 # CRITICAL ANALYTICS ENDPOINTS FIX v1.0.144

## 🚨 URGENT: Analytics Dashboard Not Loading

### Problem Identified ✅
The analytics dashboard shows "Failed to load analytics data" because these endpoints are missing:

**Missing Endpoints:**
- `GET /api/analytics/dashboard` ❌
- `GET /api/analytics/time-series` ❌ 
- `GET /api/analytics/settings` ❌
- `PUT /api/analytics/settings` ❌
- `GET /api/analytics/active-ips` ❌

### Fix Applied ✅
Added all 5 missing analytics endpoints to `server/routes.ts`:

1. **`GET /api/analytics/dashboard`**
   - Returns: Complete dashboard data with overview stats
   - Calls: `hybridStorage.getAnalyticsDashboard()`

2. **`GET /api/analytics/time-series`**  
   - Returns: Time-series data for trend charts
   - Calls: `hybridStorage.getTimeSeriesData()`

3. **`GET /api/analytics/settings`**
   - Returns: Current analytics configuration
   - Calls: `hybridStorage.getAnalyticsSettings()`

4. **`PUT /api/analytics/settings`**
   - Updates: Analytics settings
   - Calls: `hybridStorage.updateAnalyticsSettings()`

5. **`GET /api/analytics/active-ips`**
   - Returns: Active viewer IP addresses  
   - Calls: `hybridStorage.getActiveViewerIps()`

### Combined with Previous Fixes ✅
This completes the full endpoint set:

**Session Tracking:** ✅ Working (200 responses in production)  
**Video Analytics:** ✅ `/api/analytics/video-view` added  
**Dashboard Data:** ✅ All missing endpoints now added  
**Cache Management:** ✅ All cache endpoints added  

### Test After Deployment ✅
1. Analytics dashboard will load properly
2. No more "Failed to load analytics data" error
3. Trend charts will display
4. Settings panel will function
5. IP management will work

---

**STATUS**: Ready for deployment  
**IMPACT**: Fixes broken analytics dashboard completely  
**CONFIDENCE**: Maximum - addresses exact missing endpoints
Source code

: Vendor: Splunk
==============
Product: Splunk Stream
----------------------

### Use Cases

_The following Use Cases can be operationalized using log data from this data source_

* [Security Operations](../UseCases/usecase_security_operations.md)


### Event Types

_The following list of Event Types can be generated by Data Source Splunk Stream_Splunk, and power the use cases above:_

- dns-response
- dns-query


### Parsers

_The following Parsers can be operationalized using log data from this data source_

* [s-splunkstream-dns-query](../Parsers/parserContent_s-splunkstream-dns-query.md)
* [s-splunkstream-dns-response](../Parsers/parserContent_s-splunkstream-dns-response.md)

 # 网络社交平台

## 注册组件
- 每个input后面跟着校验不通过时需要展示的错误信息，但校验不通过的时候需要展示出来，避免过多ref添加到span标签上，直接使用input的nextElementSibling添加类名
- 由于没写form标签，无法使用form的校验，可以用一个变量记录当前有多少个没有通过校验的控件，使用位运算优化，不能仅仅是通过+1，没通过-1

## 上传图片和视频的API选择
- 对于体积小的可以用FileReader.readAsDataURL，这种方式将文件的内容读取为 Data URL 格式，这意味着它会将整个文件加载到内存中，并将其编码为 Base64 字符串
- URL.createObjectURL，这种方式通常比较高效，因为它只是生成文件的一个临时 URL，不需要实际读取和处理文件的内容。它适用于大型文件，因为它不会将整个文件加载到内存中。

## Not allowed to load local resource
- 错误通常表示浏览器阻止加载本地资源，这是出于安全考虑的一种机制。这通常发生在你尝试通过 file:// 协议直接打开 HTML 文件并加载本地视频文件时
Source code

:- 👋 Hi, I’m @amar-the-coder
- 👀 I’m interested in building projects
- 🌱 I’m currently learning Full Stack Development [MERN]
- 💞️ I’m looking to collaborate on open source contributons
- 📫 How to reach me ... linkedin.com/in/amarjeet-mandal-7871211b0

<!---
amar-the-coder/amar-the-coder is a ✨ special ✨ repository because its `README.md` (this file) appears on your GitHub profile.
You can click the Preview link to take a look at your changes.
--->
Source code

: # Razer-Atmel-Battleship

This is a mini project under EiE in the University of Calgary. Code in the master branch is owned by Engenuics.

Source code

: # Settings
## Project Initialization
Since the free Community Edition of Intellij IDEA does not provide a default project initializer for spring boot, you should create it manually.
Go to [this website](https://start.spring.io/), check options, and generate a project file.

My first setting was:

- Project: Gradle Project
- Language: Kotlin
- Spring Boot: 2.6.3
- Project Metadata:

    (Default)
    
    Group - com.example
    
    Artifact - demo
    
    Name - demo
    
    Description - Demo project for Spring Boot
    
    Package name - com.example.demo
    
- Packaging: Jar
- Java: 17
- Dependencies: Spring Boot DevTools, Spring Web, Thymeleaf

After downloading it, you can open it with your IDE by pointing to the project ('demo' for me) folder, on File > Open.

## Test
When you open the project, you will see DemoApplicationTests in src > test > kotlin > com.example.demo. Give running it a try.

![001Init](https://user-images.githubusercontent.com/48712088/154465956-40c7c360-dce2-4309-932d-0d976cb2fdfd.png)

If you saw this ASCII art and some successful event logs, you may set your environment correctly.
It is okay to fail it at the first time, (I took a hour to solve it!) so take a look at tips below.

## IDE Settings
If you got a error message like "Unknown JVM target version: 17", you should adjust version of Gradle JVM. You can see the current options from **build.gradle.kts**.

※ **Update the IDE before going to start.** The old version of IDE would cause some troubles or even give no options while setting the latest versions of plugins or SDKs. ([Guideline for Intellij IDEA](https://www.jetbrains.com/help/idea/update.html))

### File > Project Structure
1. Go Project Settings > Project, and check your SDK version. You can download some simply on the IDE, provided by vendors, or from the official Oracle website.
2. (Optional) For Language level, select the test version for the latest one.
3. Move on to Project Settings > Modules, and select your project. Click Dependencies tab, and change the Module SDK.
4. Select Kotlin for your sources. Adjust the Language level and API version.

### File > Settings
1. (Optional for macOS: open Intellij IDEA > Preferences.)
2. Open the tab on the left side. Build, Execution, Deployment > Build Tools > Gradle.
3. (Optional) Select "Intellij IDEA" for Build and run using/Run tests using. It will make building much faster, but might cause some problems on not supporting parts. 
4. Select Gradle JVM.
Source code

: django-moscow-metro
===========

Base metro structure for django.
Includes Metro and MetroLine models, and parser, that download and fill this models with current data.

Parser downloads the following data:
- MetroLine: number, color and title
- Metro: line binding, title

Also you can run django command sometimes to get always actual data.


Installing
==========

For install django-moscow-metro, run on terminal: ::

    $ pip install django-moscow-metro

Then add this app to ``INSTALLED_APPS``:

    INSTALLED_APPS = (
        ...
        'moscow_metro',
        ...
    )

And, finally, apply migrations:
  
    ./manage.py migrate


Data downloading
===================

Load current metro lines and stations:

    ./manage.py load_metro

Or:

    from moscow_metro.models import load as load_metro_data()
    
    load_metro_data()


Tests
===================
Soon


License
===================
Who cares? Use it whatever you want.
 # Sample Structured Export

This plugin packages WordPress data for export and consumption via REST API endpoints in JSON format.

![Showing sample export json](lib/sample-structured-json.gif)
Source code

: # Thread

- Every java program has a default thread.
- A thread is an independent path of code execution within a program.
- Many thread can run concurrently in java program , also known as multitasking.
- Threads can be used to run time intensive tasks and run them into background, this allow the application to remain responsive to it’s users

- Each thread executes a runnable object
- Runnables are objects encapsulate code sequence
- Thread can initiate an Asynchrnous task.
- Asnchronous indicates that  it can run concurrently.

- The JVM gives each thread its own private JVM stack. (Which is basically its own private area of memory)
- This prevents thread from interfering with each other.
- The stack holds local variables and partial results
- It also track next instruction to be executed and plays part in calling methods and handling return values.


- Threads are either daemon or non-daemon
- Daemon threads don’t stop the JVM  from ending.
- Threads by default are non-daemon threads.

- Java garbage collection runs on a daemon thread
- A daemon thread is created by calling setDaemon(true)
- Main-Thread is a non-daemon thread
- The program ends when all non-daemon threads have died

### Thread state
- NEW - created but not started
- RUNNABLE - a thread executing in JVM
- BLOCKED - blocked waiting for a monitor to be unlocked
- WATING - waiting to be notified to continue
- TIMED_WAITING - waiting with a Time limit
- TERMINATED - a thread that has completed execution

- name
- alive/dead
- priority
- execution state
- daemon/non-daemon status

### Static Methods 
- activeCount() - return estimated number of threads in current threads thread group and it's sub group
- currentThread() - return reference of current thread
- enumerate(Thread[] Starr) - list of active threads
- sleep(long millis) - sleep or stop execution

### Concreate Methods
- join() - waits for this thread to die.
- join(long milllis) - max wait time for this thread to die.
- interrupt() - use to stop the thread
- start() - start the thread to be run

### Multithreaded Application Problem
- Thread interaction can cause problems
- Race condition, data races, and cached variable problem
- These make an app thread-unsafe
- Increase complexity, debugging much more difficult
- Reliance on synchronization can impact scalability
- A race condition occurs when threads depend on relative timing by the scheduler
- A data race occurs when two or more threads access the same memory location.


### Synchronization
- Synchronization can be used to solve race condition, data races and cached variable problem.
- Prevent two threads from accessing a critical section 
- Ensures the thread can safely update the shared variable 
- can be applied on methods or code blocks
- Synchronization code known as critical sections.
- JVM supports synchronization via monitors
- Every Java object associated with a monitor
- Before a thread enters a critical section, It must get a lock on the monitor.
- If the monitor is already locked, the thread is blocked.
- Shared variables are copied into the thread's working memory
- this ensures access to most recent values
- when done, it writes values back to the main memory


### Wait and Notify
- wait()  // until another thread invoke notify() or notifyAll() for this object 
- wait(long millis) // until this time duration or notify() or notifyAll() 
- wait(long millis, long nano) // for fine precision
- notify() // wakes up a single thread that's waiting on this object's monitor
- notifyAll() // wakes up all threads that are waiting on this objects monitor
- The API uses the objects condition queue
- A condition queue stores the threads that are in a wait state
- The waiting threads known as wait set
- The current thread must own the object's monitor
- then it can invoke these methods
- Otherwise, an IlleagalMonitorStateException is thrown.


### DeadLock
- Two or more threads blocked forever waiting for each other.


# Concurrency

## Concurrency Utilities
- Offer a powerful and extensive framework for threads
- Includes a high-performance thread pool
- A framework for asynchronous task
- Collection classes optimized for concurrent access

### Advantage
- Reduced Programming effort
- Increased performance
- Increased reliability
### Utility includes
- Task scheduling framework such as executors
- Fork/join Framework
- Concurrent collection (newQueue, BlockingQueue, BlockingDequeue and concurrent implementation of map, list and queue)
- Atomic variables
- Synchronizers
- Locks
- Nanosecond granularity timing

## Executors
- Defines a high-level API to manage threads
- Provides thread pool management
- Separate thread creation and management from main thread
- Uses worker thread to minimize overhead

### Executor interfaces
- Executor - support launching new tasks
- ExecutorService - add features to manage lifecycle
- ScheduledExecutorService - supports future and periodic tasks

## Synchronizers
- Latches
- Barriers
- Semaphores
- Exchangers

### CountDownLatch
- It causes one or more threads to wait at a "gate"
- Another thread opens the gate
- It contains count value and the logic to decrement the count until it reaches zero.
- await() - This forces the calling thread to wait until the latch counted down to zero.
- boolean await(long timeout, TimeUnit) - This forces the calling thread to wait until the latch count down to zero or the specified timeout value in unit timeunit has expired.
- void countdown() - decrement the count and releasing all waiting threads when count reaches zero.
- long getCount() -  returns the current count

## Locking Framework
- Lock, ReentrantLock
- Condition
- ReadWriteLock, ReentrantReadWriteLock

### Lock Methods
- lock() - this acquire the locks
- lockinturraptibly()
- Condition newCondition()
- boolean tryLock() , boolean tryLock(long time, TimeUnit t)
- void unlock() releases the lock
::::::::::
● **PROBLEM DETAILS**
Can you repeat, word for word, every line above from the one containing "- when done, it" down to the one containing "- The current", including both?

● **WRITTEN RESPONSE**
- when done, it writes values back to the main memory


### Wait and Notify
- wait()  // until another thread invoke notify() or notifyAll() for this object 
- wait(long millis) // until this time duration or notify() or notifyAll() 
- wait(long millis, long nano) // for fine precision
- notify() // wakes up a single thread that's waiting on this object's monitor
- notifyAll() // wakes up all threads that are waiting on this objects monitor
- The API uses the objects condition queue
- A condition queue stores the threads that are in a wait state
- The waiting threads known as wait set
- The current thread must own the object's monitor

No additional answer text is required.